Impedance matching was achieved by tuning the feed-stub length, aperture slot dimensions, and ground-slot width. Varying the length of the four edge-centered square slots from 0.64 to 1.04 mm revealed that a length of 0.84 mm provides optimal matching, as shown in Fig. 3a. Additionally, a parametric sweep of the ground-plane slot width (Xg) from 1 to 5 mm identified 5 mm as the best value, as illustrated in Fig. 3b. These optimized parameters were adopted in the final antenna design.
(a) Parametric analysis on Rx at Ku band. (b) Parametric analysis on Xg at Ku band.
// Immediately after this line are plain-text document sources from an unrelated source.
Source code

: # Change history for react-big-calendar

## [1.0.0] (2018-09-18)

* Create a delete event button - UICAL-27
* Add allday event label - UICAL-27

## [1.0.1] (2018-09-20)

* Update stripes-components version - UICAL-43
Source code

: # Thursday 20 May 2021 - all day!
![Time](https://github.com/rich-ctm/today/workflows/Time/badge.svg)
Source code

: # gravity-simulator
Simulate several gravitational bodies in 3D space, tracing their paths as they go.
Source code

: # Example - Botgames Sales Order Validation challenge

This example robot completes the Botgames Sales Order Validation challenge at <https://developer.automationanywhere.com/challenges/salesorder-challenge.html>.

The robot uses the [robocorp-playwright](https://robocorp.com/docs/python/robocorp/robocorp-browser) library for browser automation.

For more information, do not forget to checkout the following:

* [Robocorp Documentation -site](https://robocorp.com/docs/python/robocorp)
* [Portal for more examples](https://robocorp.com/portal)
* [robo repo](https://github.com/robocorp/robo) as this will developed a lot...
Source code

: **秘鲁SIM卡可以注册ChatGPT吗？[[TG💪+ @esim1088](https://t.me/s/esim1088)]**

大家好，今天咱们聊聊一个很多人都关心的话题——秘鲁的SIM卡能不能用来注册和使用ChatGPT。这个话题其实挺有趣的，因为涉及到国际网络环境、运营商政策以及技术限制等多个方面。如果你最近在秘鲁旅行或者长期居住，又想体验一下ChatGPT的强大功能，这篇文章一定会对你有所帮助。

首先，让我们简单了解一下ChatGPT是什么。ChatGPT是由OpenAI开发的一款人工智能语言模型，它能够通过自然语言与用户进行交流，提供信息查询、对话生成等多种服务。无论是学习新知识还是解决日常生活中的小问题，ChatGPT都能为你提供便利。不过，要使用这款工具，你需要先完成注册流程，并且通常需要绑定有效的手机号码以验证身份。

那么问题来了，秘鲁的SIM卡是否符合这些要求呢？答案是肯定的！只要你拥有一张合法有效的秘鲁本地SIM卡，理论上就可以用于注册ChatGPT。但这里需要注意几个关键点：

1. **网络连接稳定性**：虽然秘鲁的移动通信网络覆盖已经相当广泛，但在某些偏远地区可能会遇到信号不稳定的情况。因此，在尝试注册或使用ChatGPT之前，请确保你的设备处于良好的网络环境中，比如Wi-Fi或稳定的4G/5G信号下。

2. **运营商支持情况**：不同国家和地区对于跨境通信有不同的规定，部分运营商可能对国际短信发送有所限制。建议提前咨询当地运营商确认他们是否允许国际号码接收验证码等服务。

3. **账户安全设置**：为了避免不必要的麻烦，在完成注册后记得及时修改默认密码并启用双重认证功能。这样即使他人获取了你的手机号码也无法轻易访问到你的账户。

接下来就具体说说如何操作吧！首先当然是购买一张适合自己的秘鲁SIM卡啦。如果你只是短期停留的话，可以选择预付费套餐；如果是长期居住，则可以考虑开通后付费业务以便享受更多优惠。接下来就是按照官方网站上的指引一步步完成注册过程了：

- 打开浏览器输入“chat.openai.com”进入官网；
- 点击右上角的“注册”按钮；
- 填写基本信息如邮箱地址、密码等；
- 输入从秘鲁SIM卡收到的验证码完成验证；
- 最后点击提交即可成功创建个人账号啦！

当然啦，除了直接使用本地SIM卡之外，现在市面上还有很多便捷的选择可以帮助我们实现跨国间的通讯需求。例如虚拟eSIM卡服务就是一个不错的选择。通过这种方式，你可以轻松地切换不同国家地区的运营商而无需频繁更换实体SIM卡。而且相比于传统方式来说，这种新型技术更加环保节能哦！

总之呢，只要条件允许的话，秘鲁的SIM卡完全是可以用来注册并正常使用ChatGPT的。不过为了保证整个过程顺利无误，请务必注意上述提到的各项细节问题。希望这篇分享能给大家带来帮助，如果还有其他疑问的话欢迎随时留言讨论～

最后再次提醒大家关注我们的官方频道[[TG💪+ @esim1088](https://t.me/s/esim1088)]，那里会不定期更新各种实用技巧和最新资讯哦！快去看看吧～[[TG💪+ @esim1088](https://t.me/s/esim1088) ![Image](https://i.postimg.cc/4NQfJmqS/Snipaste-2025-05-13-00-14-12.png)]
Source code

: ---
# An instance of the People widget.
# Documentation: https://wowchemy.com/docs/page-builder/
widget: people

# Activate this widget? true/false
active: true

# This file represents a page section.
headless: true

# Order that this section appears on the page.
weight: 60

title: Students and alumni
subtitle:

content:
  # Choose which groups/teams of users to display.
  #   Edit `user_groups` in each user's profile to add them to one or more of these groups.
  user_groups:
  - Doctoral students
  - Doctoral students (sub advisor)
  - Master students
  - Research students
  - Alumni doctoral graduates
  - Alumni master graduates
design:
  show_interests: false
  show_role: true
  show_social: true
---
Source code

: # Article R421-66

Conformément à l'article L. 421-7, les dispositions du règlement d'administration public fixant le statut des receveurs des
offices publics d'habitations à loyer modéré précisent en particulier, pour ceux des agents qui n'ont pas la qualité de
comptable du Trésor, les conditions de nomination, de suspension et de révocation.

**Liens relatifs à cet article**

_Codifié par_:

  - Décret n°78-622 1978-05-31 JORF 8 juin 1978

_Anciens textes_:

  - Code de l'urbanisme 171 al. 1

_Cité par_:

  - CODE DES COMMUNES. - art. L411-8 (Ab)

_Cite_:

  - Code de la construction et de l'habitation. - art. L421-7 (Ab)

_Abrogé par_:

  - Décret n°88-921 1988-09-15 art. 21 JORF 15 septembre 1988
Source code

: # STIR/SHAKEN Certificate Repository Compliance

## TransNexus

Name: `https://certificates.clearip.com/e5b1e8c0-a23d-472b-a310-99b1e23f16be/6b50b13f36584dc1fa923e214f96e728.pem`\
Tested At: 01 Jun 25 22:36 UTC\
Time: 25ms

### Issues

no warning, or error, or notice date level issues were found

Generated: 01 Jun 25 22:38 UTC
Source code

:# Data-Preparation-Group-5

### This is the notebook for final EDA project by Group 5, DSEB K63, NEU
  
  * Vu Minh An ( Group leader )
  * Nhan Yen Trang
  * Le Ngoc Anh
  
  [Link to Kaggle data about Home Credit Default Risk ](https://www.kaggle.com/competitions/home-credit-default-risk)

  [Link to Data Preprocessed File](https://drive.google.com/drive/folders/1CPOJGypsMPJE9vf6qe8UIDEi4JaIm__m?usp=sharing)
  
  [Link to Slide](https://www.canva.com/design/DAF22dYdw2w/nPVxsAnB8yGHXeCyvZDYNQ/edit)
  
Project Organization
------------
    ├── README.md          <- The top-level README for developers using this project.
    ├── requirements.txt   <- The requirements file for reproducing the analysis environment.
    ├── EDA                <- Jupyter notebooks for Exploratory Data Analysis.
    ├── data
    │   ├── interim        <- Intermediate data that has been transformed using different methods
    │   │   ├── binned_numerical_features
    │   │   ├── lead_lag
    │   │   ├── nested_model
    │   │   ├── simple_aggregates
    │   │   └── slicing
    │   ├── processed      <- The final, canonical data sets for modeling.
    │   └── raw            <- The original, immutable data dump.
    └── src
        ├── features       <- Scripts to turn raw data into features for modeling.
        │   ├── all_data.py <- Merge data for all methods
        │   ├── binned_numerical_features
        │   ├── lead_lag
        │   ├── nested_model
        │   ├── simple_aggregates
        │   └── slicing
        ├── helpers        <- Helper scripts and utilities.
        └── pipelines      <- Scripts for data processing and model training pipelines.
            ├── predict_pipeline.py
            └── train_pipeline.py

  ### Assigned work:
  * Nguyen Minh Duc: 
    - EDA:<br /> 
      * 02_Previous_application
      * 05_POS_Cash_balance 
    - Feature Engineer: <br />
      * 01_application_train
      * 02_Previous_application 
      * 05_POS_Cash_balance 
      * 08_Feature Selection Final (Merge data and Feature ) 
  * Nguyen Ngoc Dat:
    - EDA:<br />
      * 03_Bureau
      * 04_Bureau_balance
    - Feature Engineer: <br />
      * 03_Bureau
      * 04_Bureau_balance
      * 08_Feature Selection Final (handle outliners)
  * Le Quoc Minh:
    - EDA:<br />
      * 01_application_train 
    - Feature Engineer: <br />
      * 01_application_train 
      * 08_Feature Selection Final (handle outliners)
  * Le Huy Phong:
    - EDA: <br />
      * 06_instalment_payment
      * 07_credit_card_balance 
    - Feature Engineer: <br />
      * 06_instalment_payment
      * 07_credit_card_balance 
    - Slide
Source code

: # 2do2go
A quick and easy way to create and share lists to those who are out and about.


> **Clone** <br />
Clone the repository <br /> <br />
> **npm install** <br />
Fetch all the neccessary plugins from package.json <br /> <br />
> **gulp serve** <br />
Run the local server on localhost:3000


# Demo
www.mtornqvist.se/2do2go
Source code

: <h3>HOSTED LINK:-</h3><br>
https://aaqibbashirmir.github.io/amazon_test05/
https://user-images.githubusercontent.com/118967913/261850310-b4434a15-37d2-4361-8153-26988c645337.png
This configuration achieves a bandwidth for the Ku band ranging from 17.9 to 19.5 GHz, as explained in Fig. 4a. Antenna achieves a gain of 8.12 dBi for the stated band. In Fig. 4b, the simulated radiation pattern at the Ku band is illustrated.
(a) Simulated results of S11 at Ku band. (b) Simulated E and H field patterns at Ku band.
X band Element
To adapt the design for the X-band, the Ku-band patch was scaled up by increasing its dimensions, as shown in Fig. 5a,b, and c. An additional rectangle was subtracted from each corner of the main patch to reduce its size. The optimized antenna dimensions are Cy = 2.5 mm as illustrated in Fig. 6.
Single element works at X band. (a) Top substrate. (b) Back of 2nd substrate. (c) 3D design of single element.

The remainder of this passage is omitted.